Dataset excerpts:
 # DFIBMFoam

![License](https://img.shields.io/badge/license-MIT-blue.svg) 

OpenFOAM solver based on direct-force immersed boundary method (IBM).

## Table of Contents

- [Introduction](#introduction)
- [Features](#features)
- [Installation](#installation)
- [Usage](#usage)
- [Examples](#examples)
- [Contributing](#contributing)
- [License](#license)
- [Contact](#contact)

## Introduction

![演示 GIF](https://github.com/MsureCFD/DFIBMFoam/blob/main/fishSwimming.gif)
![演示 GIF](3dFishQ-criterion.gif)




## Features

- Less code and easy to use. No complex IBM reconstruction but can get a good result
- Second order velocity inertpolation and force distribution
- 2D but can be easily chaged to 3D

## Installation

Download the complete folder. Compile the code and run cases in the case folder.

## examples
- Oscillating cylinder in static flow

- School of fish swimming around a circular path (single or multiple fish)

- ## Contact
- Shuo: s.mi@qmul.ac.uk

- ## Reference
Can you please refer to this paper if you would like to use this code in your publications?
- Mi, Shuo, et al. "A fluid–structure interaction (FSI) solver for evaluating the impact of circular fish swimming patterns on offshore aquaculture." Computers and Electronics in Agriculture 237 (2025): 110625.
---
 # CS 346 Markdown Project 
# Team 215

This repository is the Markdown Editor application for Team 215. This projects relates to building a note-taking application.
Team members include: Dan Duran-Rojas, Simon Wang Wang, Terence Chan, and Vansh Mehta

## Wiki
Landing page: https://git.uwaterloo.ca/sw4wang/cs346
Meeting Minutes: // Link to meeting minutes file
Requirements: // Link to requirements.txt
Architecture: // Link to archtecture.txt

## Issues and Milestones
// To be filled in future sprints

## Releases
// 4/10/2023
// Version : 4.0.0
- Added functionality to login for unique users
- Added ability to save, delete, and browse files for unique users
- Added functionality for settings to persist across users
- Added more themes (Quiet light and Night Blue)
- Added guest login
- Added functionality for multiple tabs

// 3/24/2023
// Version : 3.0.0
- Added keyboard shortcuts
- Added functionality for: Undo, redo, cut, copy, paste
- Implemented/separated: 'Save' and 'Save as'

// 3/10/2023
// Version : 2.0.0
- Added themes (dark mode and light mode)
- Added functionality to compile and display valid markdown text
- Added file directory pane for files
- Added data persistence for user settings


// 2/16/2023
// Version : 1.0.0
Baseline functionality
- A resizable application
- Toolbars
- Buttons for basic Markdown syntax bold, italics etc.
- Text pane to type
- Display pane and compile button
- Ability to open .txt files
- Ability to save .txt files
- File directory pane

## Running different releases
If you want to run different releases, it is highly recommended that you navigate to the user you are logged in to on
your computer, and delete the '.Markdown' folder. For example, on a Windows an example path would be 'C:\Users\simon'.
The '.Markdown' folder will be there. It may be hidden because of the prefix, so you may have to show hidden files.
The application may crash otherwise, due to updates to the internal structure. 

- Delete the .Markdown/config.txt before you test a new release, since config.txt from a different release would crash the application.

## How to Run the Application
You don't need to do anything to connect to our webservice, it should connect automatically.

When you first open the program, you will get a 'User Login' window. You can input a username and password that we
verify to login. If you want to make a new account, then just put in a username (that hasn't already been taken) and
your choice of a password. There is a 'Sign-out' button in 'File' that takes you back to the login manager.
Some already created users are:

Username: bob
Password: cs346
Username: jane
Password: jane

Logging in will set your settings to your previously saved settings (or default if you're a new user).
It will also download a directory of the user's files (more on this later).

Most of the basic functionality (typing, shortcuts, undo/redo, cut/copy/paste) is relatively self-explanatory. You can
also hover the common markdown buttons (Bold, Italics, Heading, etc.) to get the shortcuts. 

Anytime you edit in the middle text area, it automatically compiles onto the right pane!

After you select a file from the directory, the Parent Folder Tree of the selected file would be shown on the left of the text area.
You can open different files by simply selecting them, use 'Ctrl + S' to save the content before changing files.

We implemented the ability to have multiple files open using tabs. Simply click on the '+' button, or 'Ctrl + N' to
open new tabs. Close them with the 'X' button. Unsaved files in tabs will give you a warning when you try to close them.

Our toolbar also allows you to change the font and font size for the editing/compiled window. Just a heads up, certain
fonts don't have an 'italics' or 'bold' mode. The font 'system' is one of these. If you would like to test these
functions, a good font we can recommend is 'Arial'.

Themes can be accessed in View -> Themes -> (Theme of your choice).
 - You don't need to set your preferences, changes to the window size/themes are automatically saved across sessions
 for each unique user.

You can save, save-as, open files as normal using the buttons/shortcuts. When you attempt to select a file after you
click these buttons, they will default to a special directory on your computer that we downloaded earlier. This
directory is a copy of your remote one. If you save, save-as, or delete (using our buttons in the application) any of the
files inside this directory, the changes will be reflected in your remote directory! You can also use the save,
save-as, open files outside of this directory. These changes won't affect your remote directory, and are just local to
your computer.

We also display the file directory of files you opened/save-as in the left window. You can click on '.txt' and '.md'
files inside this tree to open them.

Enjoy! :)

**Exercise objective**.
Out of the data above, transcribe exactly and only the lines starting with the line that has "your choice of" and going on through the line that has "You can open", both included.

**Reply**.
your choice of a password. There is a 'Sign-out' button in 'File' that takes you back to the login manager.
Some already created users are:

Username: bob
Password: cs346
Username: jane
Password: jane

Logging in will set your settings to your previously saved settings (or default if you're a new user).
It will also download a directory of the user's files (more on this later).

Most of the basic functionality (typing, shortcuts, undo/redo, cut/copy/paste) is relatively self-explanatory. You can
also hover the common markdown buttons (Bold, Italics, Heading, etc.) to get the shortcuts. 

Anytime you edit in the middle text area, it automatically compiles onto the right pane!

After you select a file from the directory, the Parent Folder Tree of the selected file would be shown on the left of the text area.
You can open different files by simply selecting them, use 'Ctrl + S' to save the content before changing files.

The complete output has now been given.